◆ **TASK DIRECTIONS**
Look for "Administration" in the material below and show each line that contains it.

◆ **DATASET EXCERPTS**
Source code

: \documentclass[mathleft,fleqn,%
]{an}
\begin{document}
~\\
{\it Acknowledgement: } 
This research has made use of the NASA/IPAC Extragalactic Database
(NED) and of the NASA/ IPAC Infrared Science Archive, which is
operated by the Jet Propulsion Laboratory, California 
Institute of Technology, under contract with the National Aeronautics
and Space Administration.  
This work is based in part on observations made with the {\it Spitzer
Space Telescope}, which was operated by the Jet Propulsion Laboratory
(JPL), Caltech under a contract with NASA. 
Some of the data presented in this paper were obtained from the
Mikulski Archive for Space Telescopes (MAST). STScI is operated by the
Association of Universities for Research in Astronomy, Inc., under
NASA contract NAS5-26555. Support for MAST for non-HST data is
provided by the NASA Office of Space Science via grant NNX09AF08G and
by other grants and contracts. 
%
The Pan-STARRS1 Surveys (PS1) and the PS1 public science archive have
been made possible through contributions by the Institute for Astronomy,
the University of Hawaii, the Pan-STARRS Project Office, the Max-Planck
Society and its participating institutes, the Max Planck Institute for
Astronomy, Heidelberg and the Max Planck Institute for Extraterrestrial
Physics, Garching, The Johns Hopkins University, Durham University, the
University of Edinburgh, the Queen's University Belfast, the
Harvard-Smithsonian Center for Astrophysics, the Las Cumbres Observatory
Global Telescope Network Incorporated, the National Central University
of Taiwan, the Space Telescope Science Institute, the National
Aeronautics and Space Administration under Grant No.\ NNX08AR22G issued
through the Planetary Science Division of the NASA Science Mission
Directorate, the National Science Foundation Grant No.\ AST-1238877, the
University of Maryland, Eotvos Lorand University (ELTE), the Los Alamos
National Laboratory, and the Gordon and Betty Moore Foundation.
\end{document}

◆ **PROBLEM SOLUTION**
and Space Administration.  
Aeronautics and Space Administration under Grant No.\ NNX08AR22G issued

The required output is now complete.